Die Bundesbank hat einen Vorschlag zur Reform der Schuldenbremse gemacht. Dieser hat drei Stufen. Erstens: Es soll sich in dieser Legislaturperiode nichts ändern. Zweitens: Von 2029 bis 2036 soll massiv gespart und die Verschuldung schrittweise abgebaut werden. Drittens: Ab 2036 kommt eine neue Schuldenregel ins Spiel, mit der der Bund einen festen Kreditrahmen bekommt, um zusätzliche Sachinvestitionen zu finanzieren. Wir finden die Idee mehrerer Phasen nachvollziehbar, fragen uns aber, wie dieser Vorschlag im Rahmen einer grundgesetzlichen Schuldenregel umgesetzt werden soll.
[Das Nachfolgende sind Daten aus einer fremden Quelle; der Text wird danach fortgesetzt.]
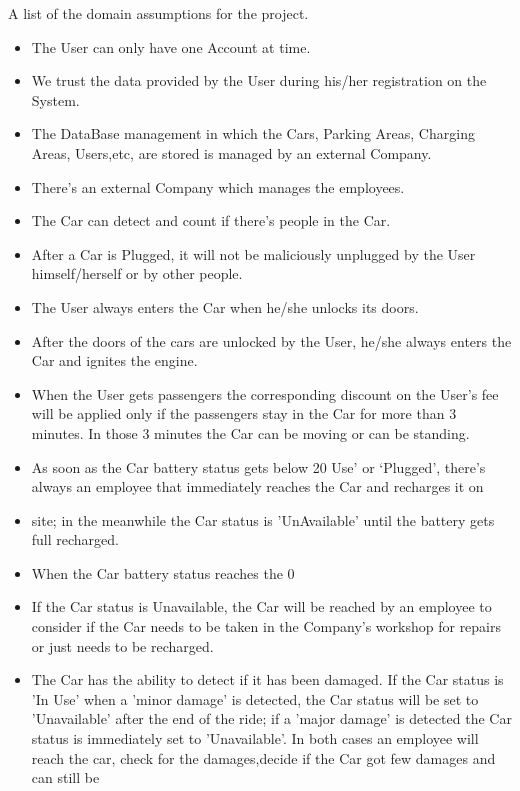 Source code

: A list of the domain assumptions for the project.
\begin{itemize}
	\item The User can only have one Account at time.
	\item 	We trust the data provided by the User during his/her registration on the System.
	\item The DataBase management in which the Cars, Parking Areas, Charging Areas, Users,etc, are stored is managed by an external Company.
	\item There's an external Company which manages the employees.
	\item 	The Car can detect and count if there’s people in the Car.
	\item After a Car is Plugged, it will not be maliciously unplugged by the User himself/herself or by other people.
	\item The User always enters the Car when he/she unlocks its doors.
	\item 	After the doors of the cars are unlocked by the User, he/she always enters the Car and ignites the engine.
	\item 	When the User gets passengers the corresponding discount on the User’s fee will be applied only if the passengers stay in the Car for     
  more than 3 minutes. In those 3 minutes the Car can be moving or can be standing.
	\item 	As soon as the Car battery status gets below 20%
  Use’ or ‘Plugged’, there’s always an employee that immediately reaches the Car and recharges it on	
	\item site; in the meanwhile the Car status 
  is 'UnAvailable' until the battery gets full recharged.
	\item When the Car battery status reaches the 0%
	\item If the Car status is Unavailable, the Car will be reached by an employee to consider if the Car needs to be taken in the Company’s         workshop for repairs or just needs to be recharged.
	\item 	The Car has the ability to detect if it has been damaged. If the Car status is 'In Use' when a 'minor damage' is detected, the Car 
  status will be set to 'Unavailable' after the end of the ride; if a 'major damage' is detected the Car status is immediately set to     
  'Unavailable'. In both cases an employee will reach the car, check for the damages,decide if the Car got few damages and can still be  

\end{itemize}
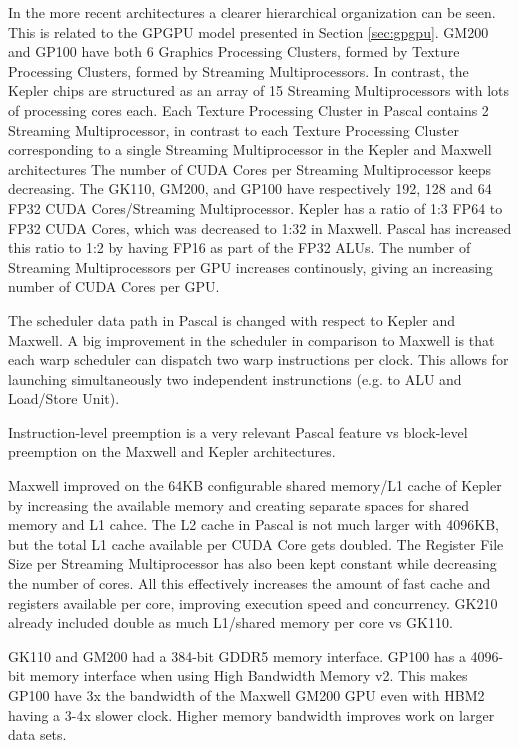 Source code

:In the more recent architectures a clearer hierarchical organization can be seen.
This is related to the GPGPU model presented in Section \ref{sec:gpgpu}.
GM200 and GP100 have both 6 Graphics Processing Clusters, formed by Texture Processing Clusters, formed by Streaming Multiprocessors.
In contrast, the Kepler chips are structured as an array of 15 Streaming Multiprocessors with lots of processing cores each.
Each Texture Processing Cluster in Pascal contains 2 Streaming Multiprocessor, in contrast to each Texture Processing Cluster corresponding to a single Streaming Multiprocessor in the Kepler and Maxwell architectures
The number of CUDA Cores per Streaming Multiprocessor keeps decreasing.
The GK110, GM200, and GP100 have respectively 192, 128 and 64 FP32 CUDA Cores/Streaming Multiprocessor.
Kepler has a ratio of 1:3 FP64 to FP32 CUDA Cores, which was decreased to 1:32 in Maxwell.
Pascal has increased this ratio to 1:2 by having FP16 as part of the FP32 ALUs.
The number of Streaming Multiprocessors per GPU increases continously, giving an increasing number of CUDA Cores per GPU.

The scheduler data path in Pascal is changed with respect to Kepler and Maxwell.
A big improvement in the scheduler in comparison to Maxwell is that each warp scheduler can dispatch two warp instructions per clock.
This allows for launching simultaneously two independent instrunctions (e.g. to ALU and Load/Store Unit).

Instruction-level preemption is a very relevant Pascal feature vs block-level preemption on the Maxwell and Kepler architectures.

Maxwell improved on the 64KB configurable shared memory/L1 cache of Kepler by increasing the available memory and creating separate spaces for shared memory and L1 cahce.
The L2 cache in Pascal is not much larger with 4096KB, but the total L1 cache available per CUDA Core gets doubled.
The Register File Size per Streaming Multiprocessor has also been kept constant while decreasing the number of cores.
All this effectively increases the amount of fast cache and registers available per core, improving execution speed and concurrency.
GK210 already included double as much L1/shared memory per core vs GK110.

GK110 and GM200 had a 384-bit GDDR5 memory interface.
GP100 has a 4096-bit memory interface when using High Bandwidth Memory v2.
This makes GP100 have 3x the bandwidth of the Maxwell GM200 GPU even with HBM2 having a 3-4x slower clock.
Higher memory bandwidth improves work on larger data sets.

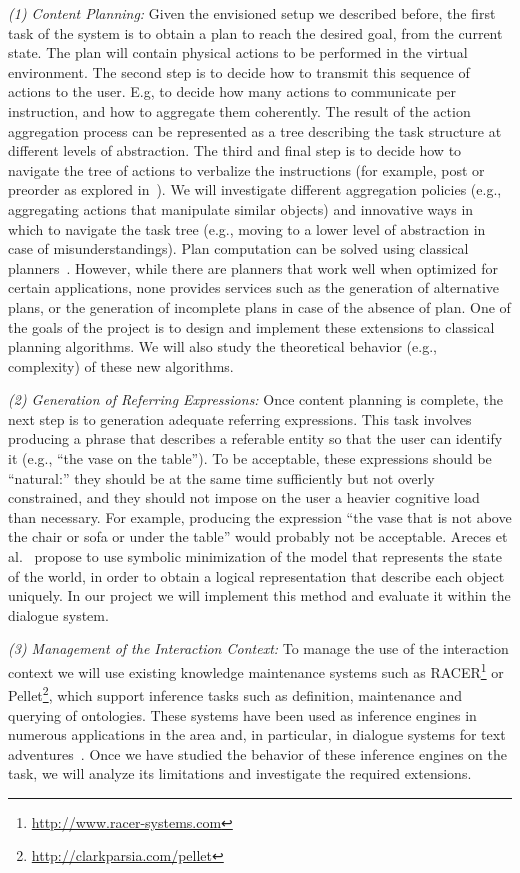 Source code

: \emph{(1) Content Planning:} Given the envisioned setup we described before,
the first task of the system is to obtain a plan to reach the desired goal, from the current state.
The plan will contain physical actions to be performed in the virtual environment. The second
step is to decide how to transmit this sequence of actions to the user. E.g, to decide
how many actions to communicate per instruction, and how to aggregate them
coherently. The result of the action aggregation process can be represented as a
tree describing the task structure at different levels of abstraction. The third
and final step is to decide how to navigate the tree of actions to verbalize the
instructions (for example, post or preorder as
explored in~\cite{foster-etal-ijcai2009}). We will investigate
different aggregation policies (e.g., aggregating actions that
manipulate similar objects) and innovative ways in which to navigate the task tree
(e.g., moving to a lower level of abstraction in case of misunderstandings).
Plan computation can be solved using classical planners~\cite{kautz99,hoffmann01,nau04}.
However, while there are planners that work well when optimized for certain
applications, none provides services such as the generation of alternative
plans, or the generation of incomplete plans in case of the absence of plan.
One of the goals of the project is to design and implement these extensions to 
classical planning algorithms. We will also study the theoretical behavior (e.g., complexity) of
these new algorithms. 

\emph{(2) Generation of Referring Expressions:} Once content planning is
complete, the next step is to generation adequate referring expressions. 
This task involves producing a phrase that describes a referable entity so that the user can
identify it (e.g., ``the vase on the table''). To be
acceptable, these expressions should be ``natural:'' they should be at the same time
sufficiently but not overly constrained, and they should not impose on the user a heavier 
cognitive load than necessary. For example, producing the expression 
``the vase that is not above the chair or sofa or under the
table'' would probably not be acceptable. Areces et al.~ propose to
use symbolic minimization of the model that represents the state of the world, in
order to obtain a logical representation that describe each object uniquely. In our
project we will implement this method and evaluate it within the dialogue system.

\emph{(3) Management of the Interaction Context:} To manage the use of
the interaction context we will use existing knowledge maintenance systems such as
RACER\footnote{\url{http://www.racer-systems.com}} or Pellet\footnote{\url{http://clarkparsia.com/pellet}}, which support inference tasks such as
definition, maintenance and querying of ontologies. These systems have been used
as inference engines in numerous applications in
the area and, in particular, in dialogue systems for text adventures~\cite{benotti09b}. Once we
have studied the behavior of these inference engines on the task, we will
analyze its limitations and investigate the required extensions.

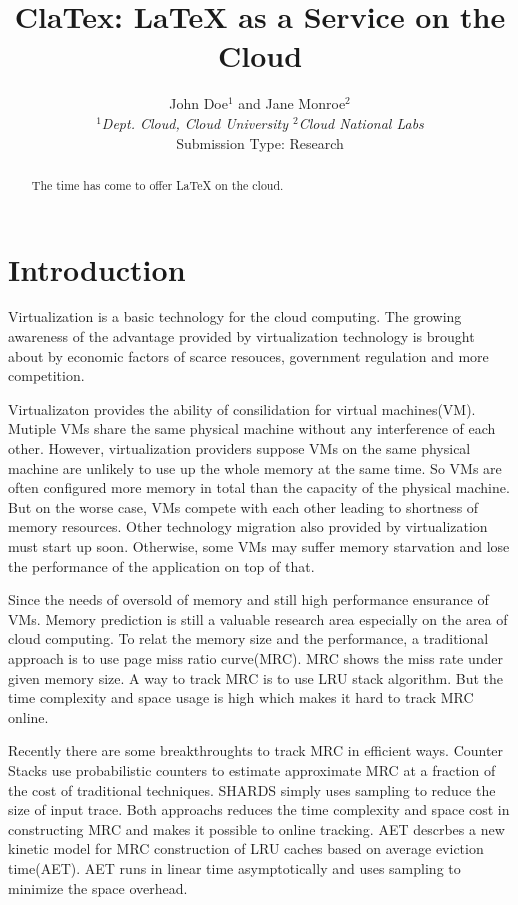 \documentclass[10pt,twocolumn]{article}
\begin{document}
\title{ClaTex: LaTeX as a Service on the Cloud}
\author{John Doe$^1$ and Jane Monroe$^2$ \\
\small {\em  $^1$Dept. Cloud, Cloud University \quad
          $^2$Cloud National Labs} \\ [2mm]
\small Submission Type: Research
}
\date{}
\maketitle

\begin{abstract}
The time has come to offer LaTeX on the cloud.
\end{abstract}

\section{Introduction}
Virtualization is a basic technology for the cloud computing. The growing awareness of the advantage provided by virtualization technology is brought about by economic factors of scarce resouces, government regulation and more competition.

Virtualizaton provides the ability of consilidation for virtual machines(VM). Mutiple VMs share the same physical machine without any interference of each other. However, virtualization providers suppose VMs on the same physical machine are unlikely to use up the whole memory at the same time. So VMs are often configured more memory in total than the capacity of the physical machine. But on the worse case, VMs compete with each other leading to shortness of memory resources. Other technology migration also provided by virtualization must start up soon. Otherwise, some VMs may suffer memory starvation and lose the performance of the application on top of that.

Since the needs of oversold of memory and still high performance ensurance of VMs. Memory prediction is still a valuable research area especially on the area of cloud computing. To relat the memory size and the performance, a traditional approach is to use page miss ratio curve(MRC). MRC shows the miss rate under given memory size. A way to track MRC is to use LRU stack algorithm\cite{Mattson1970Evaluation}. But the time complexity and space usage is high which makes it hard to track MRC online.

Recently there are some breakthroughts to track MRC in efficient ways. Counter Stacks\cite{Wires2014Characterizing} use probabilistic counters to estimate approximate MRC at a fraction of the cost of traditional techniques. SHARDS\cite{shards} simply uses sampling to reduce the size of input trace. Both approachs reduces the time complexity and space cost in constructing MRC and makes it possible to online tracking. AET\cite{aet} descrbes a new kinetic model for MRC construction of LRU caches based on average eviction time(AET). AET runs in linear time asymptotically and uses sampling to minimize the space overhead.
\end{document}
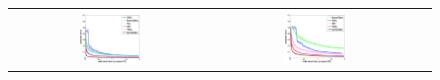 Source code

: \documentclass[]{article}
\newcommand{\nnn}{0.33}
\newcommand{\nnh}{0.23}
\begin{document}
\begin{figure}[t!]
\vspace{-0mm}
\begin{center}
\begin{tabular}{ccc}
   \hspace{-5mm} \includegraphics[width=\nnn\textwidth, height=\nnh\textwidth]{plotsx/collisionx/err-vs-time__param5-shaded.pdf} 
& \hspace{-3mm} \includegraphics[width=\nnn\textwidth, height=\nnh\textwidth]{plotsx/collisionx/err-vs-time__param15-shaded.pdf} 

\end{tabular}
\end{center}
\end{figure}
\end{document}
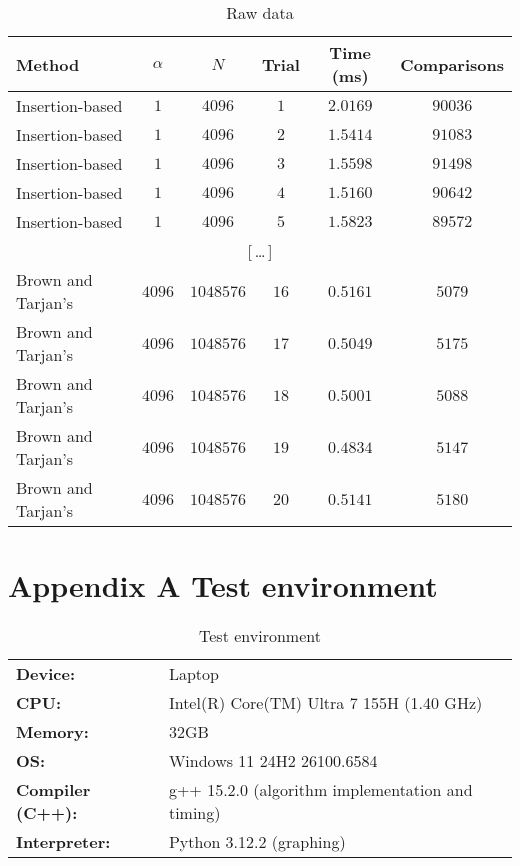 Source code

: \documentclass[12pt]{article}
\begin{document}
\begin{table}[h!]
\centering
\caption{Raw data}
\label{tab.raw}
\begin{tabular}{l c c c c c}
\hline
\textbf{Method} & $\alpha$ & $N$ & \textbf{Trial} & \textbf{Time (ms)} & \textbf{Comparisons} \\
\hline
Insertion-based & $1$ & $4096$ & $1$ & $2.0169$ & $90036$ \\
Insertion-based & $1$ & $4096$ & $2$ & $1.5414$ & $91083$ \\
Insertion-based & $1$ & $4096$ & $3$ & $1.5598$ & $91498$ \\
Insertion-based & $1$ & $4096$ & $4$ & $1.5160$ & $90642$ \\
Insertion-based & $1$ & $4096$ & $5$ & $1.5823$ & $89572$ \\
\multicolumn{6}{c}{[\,\dots\,]} \\
Brown and Tarjan's & $4096$ & $1048576$ & $16$ & $0.5161$ & $5079$ \\
Brown and Tarjan's & $4096$ & $1048576$ & $17$ & $0.5049$ & $5175$ \\
Brown and Tarjan's & $4096$ & $1048576$ & $18$ & $0.5001$ & $5088$ \\
Brown and Tarjan's & $4096$ & $1048576$ & $19$ & $0.4834$ & $5147$ \\
Brown and Tarjan's & $4096$ & $1048576$ & $20$ & $0.5141$ & $5180$ \\
\hline
\end{tabular}
\end{table}

\section*{Appendix A Test environment}

\begin{longtable}{@{}ll@{}}
\caption{Test environment} \label{tab.env} \\
\textbf{Device:} & Laptop \\
\textbf{CPU:} & Intel(R) Core(TM) Ultra 7 155H (1.40 GHz) \\
\textbf{Memory:} & 32GB \\
\textbf{OS:} & Windows 11 24H2 26100.6584 \\
\textbf{Compiler (C++):} & g++ 15.2.0 (algorithm implementation and timing) \\
\textbf{Interpreter:} & Python 3.12.2 (graphing) \\
\end{longtable}
\end{document}
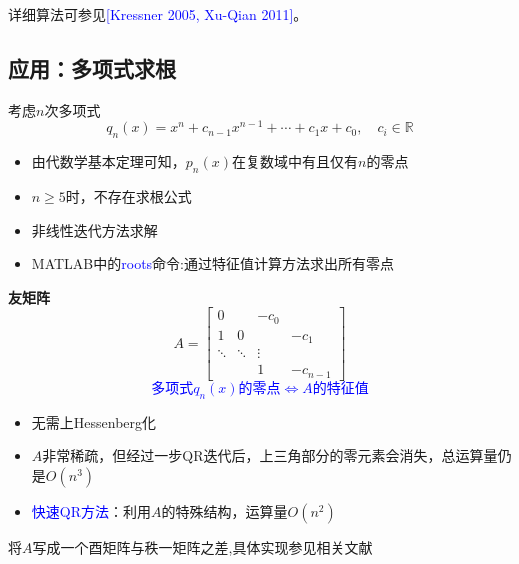 \documentclass[12pt,a4paper]{article}
\begin{document}
详细算法可参见\textcolor{blue}{[Kressner 2005, Xu-Qian 2011]}。
\subsection{应用：多项式求根}
考虑$n$次多项式$$
q_{n}(x)=x^{n}+c_{n-1} x^{n-1}+\cdots+c_{1} x+c_{0}, \quad c_{i} \in \mathbb{R}
$$
\begin{itemize}
	\item 由代数学基本定理可知，$p_n(x)$在复数域中有且仅有$n$的零点
	\item $n\geq 5$时，不存在求根公式
	\item 非线性迭代方法求解
	\item MATLAB中的\textcolor{blue}{roots}命令:通过特征值计算方法求出所有零点
\end{itemize}
\textbf{友矩阵}
$$
A=\left[\begin{array}{cccc}{0} & {} & {-c_{0}} \\ {1} & {0} & {} & {-c_{1}} \\ {\ddots} & {\ddots} & {\vdots} \\ {} & {} & {1} & {-c_{n-1}}\end{array}\right]
$$
\textcolor{blue}{$$
\text{多项式}q_n(x) \text{的零点}\Longleftrightarrow A\text{的特征值}
$$}
\begin{itemize}
	\item 无需上Hessenberg化
	\item $A$非常稀疏，但经过一步QR迭代后，上三角部分的零元素会消失，总运算量仍是$O\left(n^{3}\right)$
	\item \textcolor{blue}{快速QR方法}：利用$A$的特殊结构，运算量$O\left(n^{2}\right)$
\end{itemize}
将$A$写成一个酉矩阵与秩一矩阵之差,具体实现参见相关文献
\end{document}
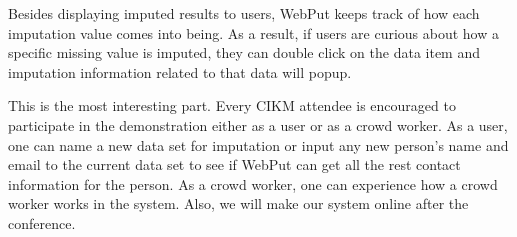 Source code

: \documentclass[sigconf]{acmart}
\begin{document}
 Besides displaying imputed results to users, WebPut keeps track of how each imputation value comes into being. As a result, if users are curious about how a specific missing value is imputed, they can double click on the data item and imputation information related to that data will popup. %

This is the most interesting part. Every CIKM attendee is encouraged to participate in the demonstration either as a user or as a crowd worker. As a user, one can name a new data set for imputation or input any new person's name and email to the current data set to see if WebPut can get all the rest contact information for the person. As a crowd worker, one can experience how a crowd worker works in the system.
%
Also, we will make our system online after the conference.



\end{document}
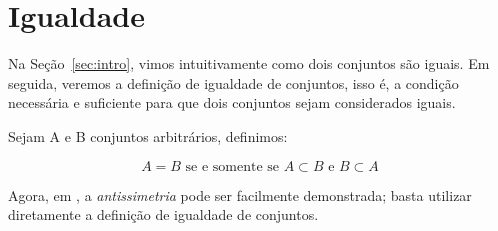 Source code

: \section{Igualdade}

Na Seção~\ref{sec:intro}, vimos intuitivamente como dois conjuntos são iguais. Em seguida, veremos a definição de igualdade de conjuntos, isso é, a condição necessária e suficiente para que dois conjuntos sejam considerados iguais.

\begin{definition}
\label{def:=}
Sejam A e B conjuntos arbitrários, definimos:

	$$ A = B \text{ se e somente se } A \subset B \text{ e } B \subset A $$

\end{definition}

\begin{remark}
	Agora, em , a \textit{antissimetria} pode ser facilmente demonstrada; basta utilizar diretamente a definição de igualdade de conjuntos.
\end{remark}

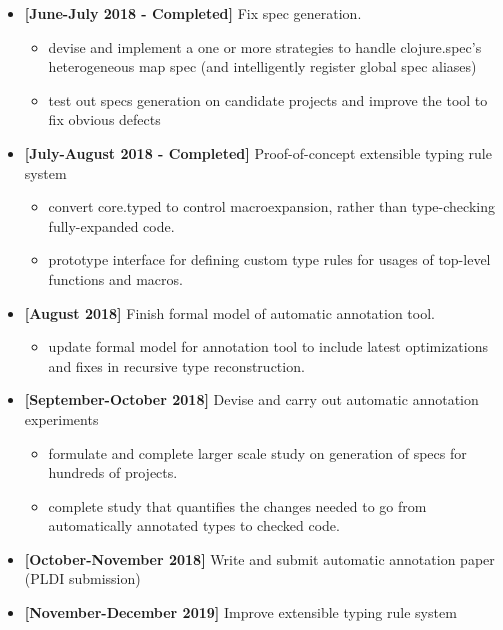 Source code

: \documentclass[9pt]{extarticle}
\begin{document}
\begin{itemize}
  \item \textbf{[June-July 2018 - Completed]} Fix spec generation.
    \begin{itemize}
      \item devise and implement a one or more strategies to handle clojure.spec's
        heterogeneous map spec (and intelligently register global spec aliases)
      \item test out specs generation on candidate projects and improve the tool to fix obvious
        defects
    \end{itemize}
  \item \textbf{[July-August 2018 - Completed]} Proof-of-concept extensible typing rule system
    \begin{itemize}
      \item convert core.typed to control macroexpansion, rather than type-checking
        fully-expanded code.
      \item prototype interface for defining custom type rules for usages of top-level functions and macros.
    \end{itemize}
  \item \textbf{[August 2018]} Finish formal model of automatic annotation tool.
    \begin{itemize}
      \item update formal model for annotation tool to include latest
        optimizations and fixes in recursive type reconstruction.
    \end{itemize}
  \item \textbf{[September-October 2018]} Devise and carry out automatic annotation experiments
    \begin{itemize}
      \item formulate and complete larger scale study on generation of specs for hundreds of projects.
      \item complete study that quantifies the changes needed to go from automatically annotated types
        to checked code.
    \end{itemize}
  \item \textbf{[October-November 2018]} Write and submit automatic annotation paper (PLDI submission)
  \item \textbf{[November-December 2019]} Improve extensible typing rule system

\end{itemize}
\end{document}
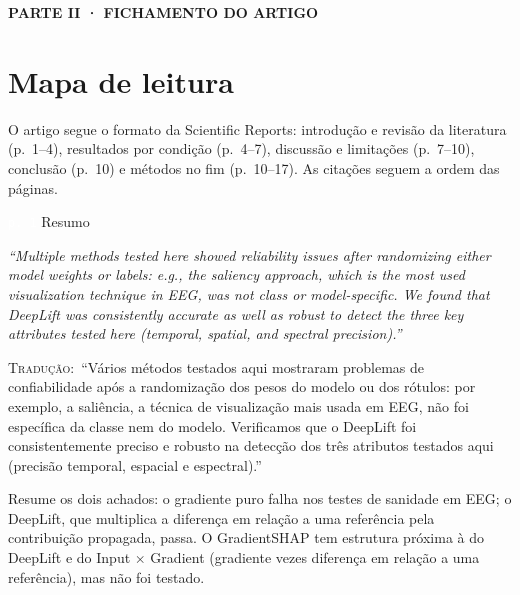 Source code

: \documentclass[11pt,a4paper]{article}
\newcommand{\pagechip}[1]{{\setlength{\fboxsep}{1.5pt}\colorbox{cAcc}{\textcolor{white}{\scriptsize\texttt{#1}}}}}
\newcommand{\partbar}[1]{\par\vspace{1.2em}\noindent\colorbox{black!80}{\parbox{\dimexpr\linewidth-2\fboxsep}{\color{white}\bfseries\sffamily\MakeUppercase{#1}}}\par\vspace{0.4em}}
\newenvironment{origquote}{\par\itshape\small}{\par}
\newenvironment{tradquote}{\par\small\textsc{Tradução:}\ }{\par}
\newcommand{\explab}[1]{\par\smallskip{\small\color{cAcc}\textbf{\MakeUppercase{#1}}}\par}
\begin{document}
\partbar{Parte II · Fichamento do artigo}

\section{Mapa de leitura}
O artigo segue o formato da Scientific Reports: introdução e revisão da literatura (p.~1--4), resultados por condição (p.~4--7), discussão e limitações (p.~7--10), conclusão (p.~10) e métodos no fim (p.~10--17). As citações seguem a ordem das páginas.

\begin{citacard}{\pagechip{p. 1} Resumo}
\begin{origquote}“Multiple methods tested here showed reliability issues after randomizing either model weights or labels: e.g., the saliency approach, which is the most used visualization technique in EEG, was not class or model-specific. We found that DeepLift was consistently accurate as well as robust to detect the three key attributes tested here (temporal, spatial, and spectral precision).”\end{origquote}
\begin{tradquote}“Vários métodos testados aqui mostraram problemas de confiabilidade após a randomização dos pesos do modelo ou dos rótulos: por exemplo, a saliência, a técnica de visualização mais usada em EEG, não foi específica da classe nem do modelo. Verificamos que o DeepLift foi consistentemente preciso e robusto na detecção dos três atributos testados aqui (precisão temporal, espacial e espectral).”\end{tradquote}
\explab{Explicação}
Resume os dois achados: o gradiente puro falha nos testes de sanidade em EEG; o DeepLift, que multiplica a diferença em relação a uma referência pela contribuição propagada, passa. O GradientSHAP tem estrutura próxima à do DeepLift e do Input $\times$ Gradient (gradiente vezes diferença em relação a uma referência), mas não foi testado.
\end{citacard}
\end{document}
Der Bundesbankvorschlag zur Reform der Schuldenbremse hat drei Stufen:

  • Stufe 1: Warten auf Godot: In dieser Legislaturperiode ändert sich nichts.
  • Stufe 2: Sieben magere Jahre: 2029 bis 2036 wird jedes Jahr massiv gespart.
  • Stufe 3: Formelland: Ab 2036 gibt es noch mehr Zahlen im Grundgesetz und eine komplizierte Defizitformel mit Verschuldungsmöglichkeit in Abhängigkeit von Sachinvestitionen und Schuldenquote.

Warten auf Godot

Von 2025 bis 2029 soll sich an den bestehenden komplizierten Regeln eigentlich nichts ändern. Eigentlich, weil die Bundesbank gerne eine strengere Definition der „Zusätzlichkeit“ der Investitionen und eine Präzisierung für die Bereichsausnahme für die Verteidigungsausgaben hätte. Würde die Bundesregierung dies umsetzen, würde der finanzielle Spielraum sofort enger. Die Bundesregierung müsste diverse Vorhaben aus dem Koalitionsvertrag auf den Prüfstand stellen; nur wenig davon könnten umgesetzt werden. Denn  die meisten davon erhöhen Ausgaben oder reduzieren Einnahmen dauerhaft und vergrößern somit langfristig das Haushaltsproblem. Dadurch täte sich die Regierung deutlich leichter in der zweiten Stufe des Bundesbankvorschlags, der große Einsparungen erfordert. Es sieht aber nicht so aus, als wäre die Bundesregierung bereit, das zu tun. Daher würde in der ersten Stufe wahrscheinlich nichts passieren, auch wenn das ein sinnvoller Ansatz wäre.

Sieben magere Jahre

In der zweiten Stufe – wir befinden uns jetzt in der kommenden Legislaturperiode – ginge es anders zu. Es müsste Jahr für Jahr hart gespart werden. Wir könnten uns vorstellen, dass die Zuneigung, die Parteien dem Vorschlag entgegenbringen, mit der Wahrscheinlichkeit korrelieren wird, ab dem Jahr 2029 zu regieren: Denn bis 2036 soll die dann amtierende Bundesregierung das Defizit um 0,5 Prozent des BIP pro Jahr reduzieren: das wären in heutigen Zahlen mehr als 20 Milliarden Euro jährlich.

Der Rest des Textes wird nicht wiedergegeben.